• Source texts of formatted documents
........

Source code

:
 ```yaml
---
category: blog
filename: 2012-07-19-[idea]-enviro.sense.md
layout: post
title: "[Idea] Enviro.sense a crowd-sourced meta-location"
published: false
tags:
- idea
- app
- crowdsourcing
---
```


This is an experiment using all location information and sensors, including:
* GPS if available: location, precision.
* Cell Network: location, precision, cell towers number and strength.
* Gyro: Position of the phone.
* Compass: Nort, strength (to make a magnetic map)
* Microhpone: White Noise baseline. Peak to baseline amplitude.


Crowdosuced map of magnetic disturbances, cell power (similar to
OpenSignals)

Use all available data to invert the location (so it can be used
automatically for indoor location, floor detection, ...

........

From the line containing "to baseline amplitude." down to the last line of the data, transcribe every line exactly; nothing else should appear.

* Microhpone: White Noise baseline. Peak to baseline amplitude.


Crowdosuced map of magnetic disturbances, cell power (similar to
OpenSignals)

Use all available data to invert the location (so it can be used
automatically for indoor location, floor detection, ...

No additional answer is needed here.